Bu hamle Türkiye’den bir heyetin (Dışişleri Bakanı Mevlüt Çavuşoğlu, Savunma Bakanı Hulusi Akar, MİT Müsteşarı Hakan Fidan ve Erdoğan’ın Sözcüsü İbrahim Kalın) Moskova ziyareti öncesine gelmesi itibariyle “kritik bir hamle”olarak kayda geçti. Heyetin ziyareti başlamadan hemen önce Rusya Devlet Başkanlığı Sarayı Kremlin’den “Minbic’in kontrolünün Suriye ordusuna geçtiğini doğruladık” açıklaması geldi. Kremlin’den yapılan bu açıklama,aslında biraz da Rusya’nın tutumu hakkında ipuçları verse de Türk heyetinin çantasında hangi önerilerin olduğu ile hakkında bilgi vermiyordu. Bir buçuk saat süren görüşmede, Türkiye’nin Minbic konusunu gündeme getirdiği ve Rusya’ya daha önce yapılan Cerablus-Ezaz-Bab ve Afrin pazarlıklarına benzer kimi öneriler götürdüğü belirtiliyor.
Edinilen bilgilere göre; Türk heyeti Rusya’ya; “Türk ordusu ve muhalif grupların kuzeyden Minbic kent merkezine 3 ile 5 kilometre kadar inmesi”, “Suriye ordusunun da güneyden 3 ile 5 kilometre kadar Minbic kent merkezine kadar yaklaşması”, “Minbic’de Özgür Suriye Ordusu’nun siyasi kanadının da içinde olduğu yeni bir yönetimin oluşturulması”, “Kürtlerin kentten çıkarılması” gibi bir dizi öneri götürdü.
Türk heyetini buna karşılık İdlib’i pazarlık masasına yatırdığı ve “Rejim güçlerinin İdlib’in güneyinden 15 kilometre kadar ilerlemesine göz yumacağı” ve “Minbic-Bab Halep yolunu rejimin denetimine vereceği” yönünde taahhütlerde bulunduğu belirtiliyor.
Ayrıca Birleşik Arap Emirlikleri, Bahreyn gibi Arap ülkelerinin bir bir Suriye ile diplomatik ilişkilere başlaması ve Suudi Arabistan’ın Şam’la diplomatik faaliyetlere hazırlandığı bu süreçte Türk heyetinin bu yönde de adımlar atacağı konusunda Rusya’ya vaatlerde bulunduğu ifade ediliyor.
Türk heyetinin önerilerini dinleyen Rus heyetinin ise Türkiye’nin özellikle ABD’nin çekilme kararı sonrası ABD’ye yaptığı “çekilmek için acele etmeyin” çağrısı ve Rus S400’lerine karşı Patriotların alınmasına yeşil ışık yakılmasından dolayı teklife temkinli yaklaştığı tahmin ediliyor.
Öte yandan Türk heyetinin 8 Ocak’ta ABD’nin başkenti Washington’da yapacağı görüşmenin sonuçlarını da görmek isteyen Rusya’nın Türk devletinin yaptığı öneriler karşısında bekle-gör politikasını tercih ettiği ifade ediliyor.

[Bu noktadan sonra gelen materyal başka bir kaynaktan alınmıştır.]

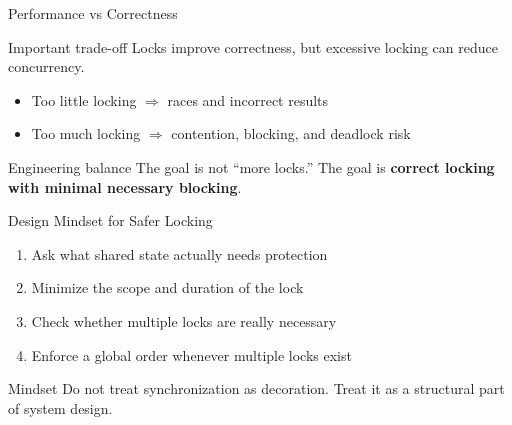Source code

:\documentclass[aspectratio=169,11pt]{beamer}
\begin{document}
	\begin{frame}{Performance vs Correctness}
		\begin{block}{Important trade-off}
			Locks improve correctness, but excessive locking can reduce concurrency.
		\end{block}
		
		\bigskip
		
		\begin{itemize}
			\item Too little locking \(\Rightarrow\) races and incorrect results
			\item Too much locking \(\Rightarrow\) contention, blocking, and deadlock risk
		\end{itemize}
		
		\bigskip
		
		\begin{alertblock}{Engineering balance}
			The goal is not “more locks.”  
			The goal is \textbf{correct locking with minimal necessary blocking}.
		\end{alertblock}
	\end{frame}
	
	\begin{frame}{Design Mindset for Safer Locking}
		\begin{enumerate}
			\item Ask what shared state actually needs protection
			\item Minimize the scope and duration of the lock
			\item Check whether multiple locks are really necessary
			\item Enforce a global order whenever multiple locks exist
		\end{enumerate}
		
		\bigskip
		
		\begin{block}{Mindset}
			Do not treat synchronization as decoration.  
			Treat it as a structural part of system design.
		\end{block}
	\end{frame}
	
	
\end{document}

Yani Rusya Türk devletinin elini iyice görmek istiyor.
Çavuşoğlu, görüşme sonrası yaptığı açıklamada, “Biz Astana garantörleri olarak, Suriye’nin toprak bütünlüğünü, siyasi birliğini savunuyoruz ve bunlara halel getirecek tüm çabalara da karşıyız” sözleriyle Rusya’ya güvence vermeye çalıştı.
Rus Dışişleri Bakanı Sergey Lavrov da, “Suriye’de terörist tehlikesini ortadan kaldırmak için birliklerimizin koordinasyonu konusunda mutabakata vardık” sözleriyle “bekle-gör”politikasını yeğledi.
Bu arada çekilme kararı hala şüphe ile karşılanan ABD ise son günlerde Minbic’deki devriyelerini arttırdı. Daha önce Minbic ile Türk devleti ve ona bağlı grupların denetimindeki Cerablus ile sınır olan Sacur suyunda devriye atan ABD, son günlerde Minbic merkezde de devriye atmaya başladı. ABD’nin Minbic’de havadan ve karadan trafiğini yoğunlaştırması, niyetlerine ilişkin kimi şüpheleri de beraberinde getiriyor.